To set ourselves up for this course (and hopefully our careers!), we’ll need to set up the following things:

• Python and the conda package manager: This is a Python-centric course, so the first thing we’ll need to do is install Python and a robust, data-science-appropriate package manager.

• Visual Studio Code (VS Code): In this course, we’ll become familiar with two editors: VS Code and Jupyter Lab. Both are extremely common in data science, and while you may eventually decide you prefer one or the other, we’ll spend time introducing both. But the first one we’ll set up is VS Code, because it is super useful for a huge range of not just data science tasks, but also environment setup.

• Augmented Command Line: As a data scientist, you’ll spend a lot of time working at the command line, so it’s a good idea to invest a little in setting up something more advanced than the default command line tool offered by your operating system (e.g., Terminal/CMD Prompt/Powershell). In addition, this will give us a chance to learn a little about how the command line works, which will be really important to effective troubleshooting.

## Installing Python with Miniconda¶

The first thing you’ll likely want to do on any computer you work with is install both Python and the package manager conda. This is necessary because unlike a language like R where you can install packages with the install.packages() command, Python doesn’t have an internal tool for installing packages. This means that we need a tool like conda if we want to use anything other than vanilla Python (e.g., tools for plotting, numpy, pandas, etc.).

Python has two main package managers: pip and conda. While most software engineers use pip, most data scientists like conda. That’s because while pip is good at installing Python libraries, conda is better at installing many of the big dependencies that underlie data science tools. Plus, if we install conda, it will come with pip, so we get the best of both worlds!

### Why Miniconda?¶

So the first thing we need to do to get started with Python is go to the Miniconda download page and download the most recent installer for our system (as of July 9, 2021, that’s Python 3.9).

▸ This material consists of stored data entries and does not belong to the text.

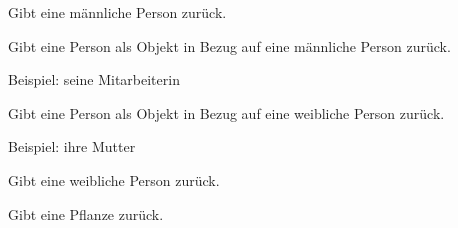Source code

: \documentclass[a4paper,12pt,oneside]{sphinxmanual}
\begin{document}

\begin{fulllineitems}
\label{module:pyzufall.generator.person_m}
Gibt eine männliche Person zurück.

\end{fulllineitems}


\begin{fulllineitems}
\label{module:pyzufall.generator.person_objekt_m}
Gibt eine Person als Objekt in Bezug auf eine männliche Person zurück.

Beispiel: seine Mitarbeiterin

\end{fulllineitems}


\begin{fulllineitems}
\label{module:pyzufall.generator.person_objekt_w}
Gibt eine Person als Objekt in Bezug auf eine weibliche Person zurück.

Beispiel: ihre Mutter

\end{fulllineitems}


\begin{fulllineitems}
\label{module:pyzufall.generator.person_w}
Gibt eine weibliche Person zurück.

\end{fulllineitems}


\begin{fulllineitems}
\label{module:pyzufall.generator.pflanze}
Gibt eine Pflanze zurück.

\end{fulllineitems}

\end{document}
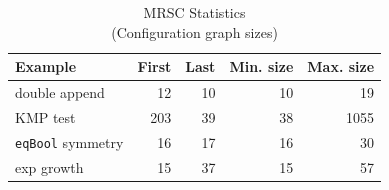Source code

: \documentclass[submission,copyright,creativecommons]{eptcs}
\begin{document}
\begin{table}
  \centering
  \caption{MRSC Statistics\\(Configuration graph sizes)}\label{tbl:Stats}
  \begin{tabular}{l|r|r|r|r}
    \hline
    Example                 & First & Last & Min. size & Max. size \\ \hline
    double append           &    12 &   10 &        10 &        19 \\
    KMP test                &   203 &   39 &        38 &      1055 \\
    \verb|eqBool| symmetry  &    16 &   17 &        16 &        30 \\
    exp growth              &    15 &   37 &        15 &        57 \\
  \end{tabular}
\end{table}
\end{document}

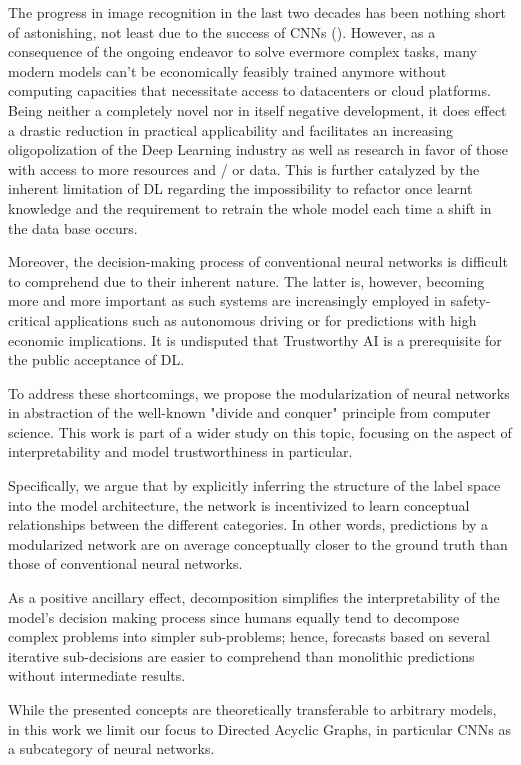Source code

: \documentclass[conference]{IEEEtran}
\begin{document}
The progress in image recognition in the last two decades has been nothing short of astonishing, not least due to the success of CNNs (\cite{Alom2018-yo}). However, as a consequence of the ongoing endeavor to solve evermore complex tasks, many modern models can't be economically feasibly trained anymore without computing capacities that necessitate access to datacenters or cloud platforms. Being neither a completely novel nor in itself negative development, it does effect a drastic reduction in practical applicability and facilitates an increasing oligopolization of the Deep Learning industry as well as research in favor of those with access to more resources and / or data. This is further catalyzed by the inherent limitation of DL regarding the impossibility to refactor once learnt knowledge and the requirement to retrain the whole model each time a shift in the data base occurs.

Moreover, the decision-making process of conventional neural networks is difficult to comprehend due to their inherent nature. The latter is, however, becoming more and more important as such systems are increasingly employed in safety-critical applications such as autonomous driving or for predictions with high economic implications. It is undisputed that Trustworthy AI is a prerequisite for the public acceptance of DL.

To address these shortcomings, we propose the modularization of neural networks in abstraction of the well-known "divide and conquer" principle from computer science. This work is part of a wider study on this topic, focusing on the aspect of interpretability and model trustworthiness in particular.

Specifically, we argue that by explicitly inferring the structure of the label space into the model architecture, the network is incentivized to learn conceptual relationships between the different categories. In other words, predictions by a modularized network are on average conceptually closer to the ground truth than those of conventional neural networks.

As a positive ancillary effect, decomposition simplifies the interpretability of the model's decision making process since humans equally tend to decompose complex problems into simpler sub-problems; hence, forecasts based on several iterative sub-decisions are easier to comprehend than monolithic predictions without intermediate results.

While the presented concepts are theoretically transferable to arbitrary models, in this work we limit our focus to Directed Acyclic Graphs, in particular CNNs as a subcategory of neural networks.
\end{document}
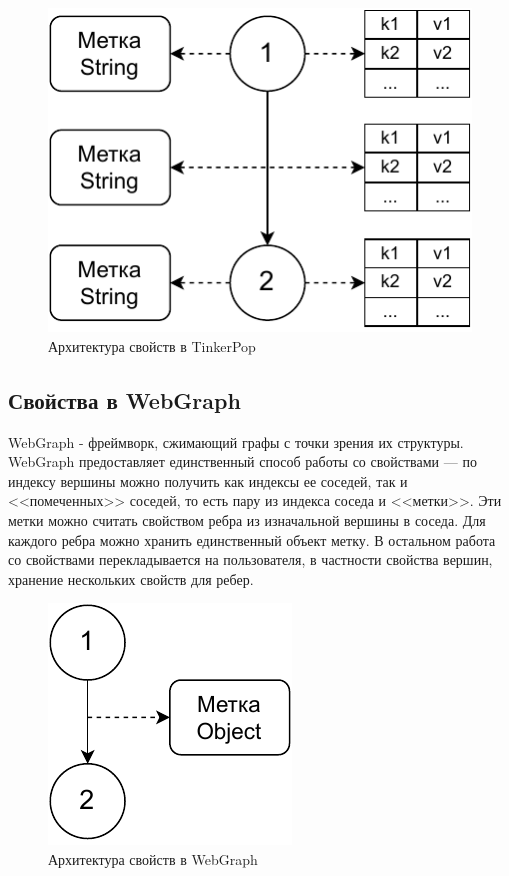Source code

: \documentclass[times,specification,annotation]{itmo-student-thesis}
\begin{document}
\begin{figure}[!h]
\caption{Архитектура свойств в TinkerPop}\label{fig2}
\centering
\includegraphics{img/tinker-props.pdf}
\end{figure}

\subsection{Свойства в WebGraph}

WebGraph - фреймворк, сжимающий графы с точки зрения их структуры. WebGraph предоставляет единственный способ работы со свойствами --- по индексу вершины можно получить как индексы ее соседей, так и <<помеченных>> соседей, то есть пару из индекса соседа и <<метки>>.
Эти метки можно считать свойством ребра из изначальной вершины в соседа. Для каждого ребра можно хранить единственный объект метку. В остальном работа со свойствами перекладывается на пользователя, в частности свойства вершин, хранение нескольких свойств для ребер.

\begin{figure}[!h]
\caption{Архитектура свойств в WebGraph}\label{fig3}
\centering
\includegraphics{img/webgraph-props.pdf}
\end{figure}
\end{document}

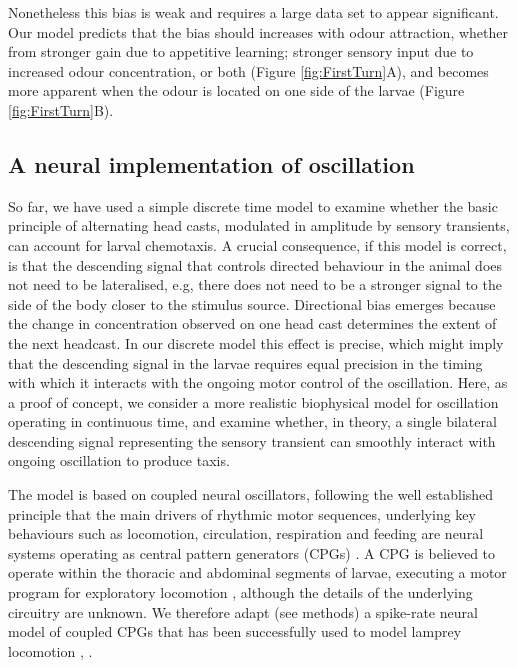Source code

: \documentclass[11pt,a4paper]{article}
\begin{document}
Nonetheless this bias is weak and requires a large data set to appear significant. Our model predicts that the bias should  increases with odour attraction, whether from stronger gain due to appetitive learning; stronger sensory input due to increased odour concentration, or both (Figure \ref{fig:FirstTurn}A), and becomes more apparent when the odour is located on one side of the larvae (Figure \ref{fig:FirstTurn}B).

\subsection{A neural implementation of oscillation}
So far, we have used a simple discrete time model to examine whether the basic principle of alternating head casts, modulated in amplitude by sensory transients, can account for larval chemotaxis. A crucial consequence, if this model is correct, is that the descending signal that controls directed behaviour in the animal does not need to be lateralised, e.g, there does not need to be a stronger signal to the side of the body closer to the stimulus source. Directional bias emerges because the change in concentration observed on one head cast determines the extent of the next headcast. In our discrete model this effect is precise, which might imply that the descending signal in the larvae requires equal precision in the timing with which it interacts with the ongoing motor control of the oscillation. Here, as a proof of concept, we consider a more realistic biophysical model for oscillation operating in continuous time, and examine whether, in theory, a single bilateral descending signal representing the sensory transient can smoothly interact with ongoing oscillation to produce taxis.

The model is based on coupled neural oscillators, following the well established principle that the main drivers of rhythmic  motor sequences, underlying key behaviours such as locomotion, circulation, respiration and feeding are neural systems operating as central pattern generators (CPGs) \citep{delcomyn1980neural}. A CPG is believed to operate  within the thoracic and abdominal segments of larvae, executing a motor program for exploratory locomotion \citep{berni2012autonomous,lemon2015whole}, although the details of the underlying circuitry are unknown. We therefore adapt (see methods) a spike-rate neural model of coupled CPGs that has been successfully used to model lamprey locomotion \citep{cohen1992modelling,lansner1997realistic}, \cite[see][]{marder1996principles}.
\end{document}
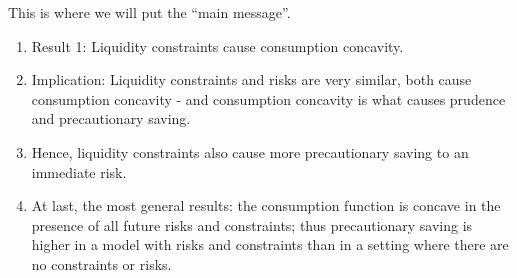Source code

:     This is where we will put the ``main message''.

    \begin{enumerate}
    \item Result 1: Liquidity constraints cause consumption concavity.
    \item Implication: Liquidity constraints and risks are very similar, both cause consumption concavity - and consumption concavity is what causes prudence and precautionary saving.
    \item Hence, liquidity constraints also cause more precautionary saving to an immediate risk.
    \item At last, the most general results: the consumption function is concave in the presence of all future risks and constraints; thus precautionary saving is higher in a model with risks and constraints than in a setting where there are no constraints or risks.
    \end{enumerate}
  
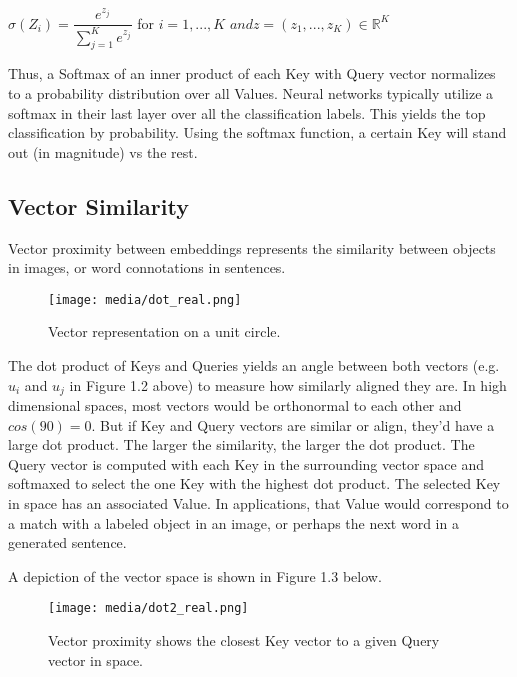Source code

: \begin{center}
	$ \displaystyle\sigma(Z_i) = \dfrac{e^{z_j}}{\sum_{j=1}^K e^{z_j}}$ for $i=1,...,K$ $and z=(z_1,...,z_K) \in \mathbb{R}^K $
	\end{center}

Thus, a Softmax of an inner product of each Key with Query vector normalizes to a 
probability distribution over all Values. Neural networks typically utilize a softmax in their last 
layer over all the classification labels. This yields the top classification by probability. 
Using the softmax function, a certain Key will stand out (in magnitude) vs the rest.


\subsection{Vector Similarity}

Vector proximity between embeddings represents the similarity between objects in images, or 
word connotations in sentences.


\begin{figure}[H]
	\begin{center}
	\texttt{[image: media/dot\_real.png]}
	\end{center}
	\caption[Vector Representation]{Vector representation on a unit circle.}
	\end{figure}


The dot product of Keys and Queries yields an angle between both vectors (e.g. $u_i$ and $u_j$ in Figure 1.2 above) to measure 
how similarly aligned they are. In high dimensional spaces, most vectors would be orthonormal to each other
and $cos(90)=0$. But if Key and Query vectors are similar or align, they'd have a large dot product. 
The larger the similarity, the larger the dot product. 
The Query vector is computed with each Key in the surrounding vector space and softmaxed to 
select the one Key with the highest dot product.
The selected Key in space has an associated Value. In applications, that Value would correspond to 
a match with a labeled object in an image, or perhaps the next word in a generated sentence. 


A depiction of the vector space is shown in Figure 1.3 below.


\begin{figure}[H]
	\begin{center}
	\texttt{[image: media/dot2\_real.png]}
	\end{center}
	\caption[Key/Query Vector Proximity]{Vector proximity shows the closest Key vector to a given Query vector in space.}
	\end{figure}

Note that there are actually two well-known ways to get conda on your system — installing Anaconda from anaconda.com, and installing Miniconda from docs.conda.io. It is my strong recommendation that you use Miniconda. That’s because if you install Anaconda from anaconda.com, you get not only Python and the conda package manager, but also dozens of pre-loaded packages. And while that sounds great, the reality is that it tends to cause lots of package conflicts once you start adding anything new to your installation. Miniconda, as the name implies, is the “mini” version of the Anaconda package, and basically only includes Python and a couple core utilities (conda, pip, etc.). As a result, a Miniconda installation is much less likely to cause package conflict problems down the road.

If you already have a conda installation: My recommendation is to delete it and start fresh. Deleting your Python installation can feel scary once you’ve set stuff up, but you don’t want to get in the practice of being too precious about your Python installations, as you’ll often have to just delete it all to deal with software conflicts.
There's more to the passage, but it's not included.